Stored data entries:
+-------+
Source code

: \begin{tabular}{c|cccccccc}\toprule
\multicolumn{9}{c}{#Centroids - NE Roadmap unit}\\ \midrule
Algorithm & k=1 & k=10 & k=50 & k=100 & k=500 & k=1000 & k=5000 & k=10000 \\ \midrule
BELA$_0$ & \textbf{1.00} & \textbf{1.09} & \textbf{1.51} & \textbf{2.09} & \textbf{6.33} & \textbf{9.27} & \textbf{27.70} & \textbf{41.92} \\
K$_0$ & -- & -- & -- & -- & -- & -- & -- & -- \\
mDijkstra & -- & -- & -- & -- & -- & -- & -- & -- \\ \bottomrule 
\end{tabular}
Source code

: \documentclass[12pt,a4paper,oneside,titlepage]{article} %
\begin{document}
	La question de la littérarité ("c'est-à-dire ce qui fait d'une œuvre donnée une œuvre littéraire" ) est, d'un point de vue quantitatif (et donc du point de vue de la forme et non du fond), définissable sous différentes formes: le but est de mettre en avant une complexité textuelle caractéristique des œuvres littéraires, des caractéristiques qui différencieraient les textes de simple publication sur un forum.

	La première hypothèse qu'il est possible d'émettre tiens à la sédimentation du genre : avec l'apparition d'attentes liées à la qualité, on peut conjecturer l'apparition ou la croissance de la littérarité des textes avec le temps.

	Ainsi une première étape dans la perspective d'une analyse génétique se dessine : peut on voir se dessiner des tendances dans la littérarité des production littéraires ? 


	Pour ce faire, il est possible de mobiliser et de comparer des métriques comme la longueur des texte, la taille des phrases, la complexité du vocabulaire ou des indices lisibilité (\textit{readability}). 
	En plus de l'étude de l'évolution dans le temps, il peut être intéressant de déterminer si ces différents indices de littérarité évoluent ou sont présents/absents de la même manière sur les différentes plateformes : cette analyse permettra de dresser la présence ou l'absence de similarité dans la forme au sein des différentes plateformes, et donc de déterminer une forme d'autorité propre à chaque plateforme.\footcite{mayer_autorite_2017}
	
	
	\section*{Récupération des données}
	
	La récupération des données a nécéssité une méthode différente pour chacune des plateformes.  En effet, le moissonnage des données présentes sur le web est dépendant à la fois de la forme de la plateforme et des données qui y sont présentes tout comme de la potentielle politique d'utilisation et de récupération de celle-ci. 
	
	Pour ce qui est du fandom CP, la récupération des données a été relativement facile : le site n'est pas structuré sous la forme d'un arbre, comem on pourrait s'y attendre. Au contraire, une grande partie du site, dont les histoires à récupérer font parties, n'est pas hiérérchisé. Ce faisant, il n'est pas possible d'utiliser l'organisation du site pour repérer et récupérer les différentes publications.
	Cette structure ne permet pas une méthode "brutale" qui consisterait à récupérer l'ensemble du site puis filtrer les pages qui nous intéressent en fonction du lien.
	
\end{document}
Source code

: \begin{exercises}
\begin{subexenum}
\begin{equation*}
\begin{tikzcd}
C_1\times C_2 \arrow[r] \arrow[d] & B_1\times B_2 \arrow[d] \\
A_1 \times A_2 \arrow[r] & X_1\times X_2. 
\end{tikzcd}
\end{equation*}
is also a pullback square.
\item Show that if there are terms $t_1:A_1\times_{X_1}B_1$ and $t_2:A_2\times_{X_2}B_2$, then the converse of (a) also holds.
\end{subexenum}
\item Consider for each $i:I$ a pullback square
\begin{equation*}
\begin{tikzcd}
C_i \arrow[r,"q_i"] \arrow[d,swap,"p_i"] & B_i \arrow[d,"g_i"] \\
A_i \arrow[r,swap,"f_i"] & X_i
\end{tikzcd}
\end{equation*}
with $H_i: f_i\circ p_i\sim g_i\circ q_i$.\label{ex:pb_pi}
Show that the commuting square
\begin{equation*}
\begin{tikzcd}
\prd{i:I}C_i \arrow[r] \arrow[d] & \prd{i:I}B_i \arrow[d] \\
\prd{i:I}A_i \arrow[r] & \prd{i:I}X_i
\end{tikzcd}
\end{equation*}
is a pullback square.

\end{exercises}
+-------+
All that should appear in the response is the run of lines from the first line of the entries through the line containing "Algorithm & k=1", copied exactly.

Result:
Source code

: \begin{tabular}{c|cccccccc}\toprule
\multicolumn{9}{c}{#Centroids - NE Roadmap unit}\\ \midrule
Algorithm & k=1 & k=10 & k=50 & k=100 & k=500 & k=1000 & k=5000 & k=10000 \\ \midrule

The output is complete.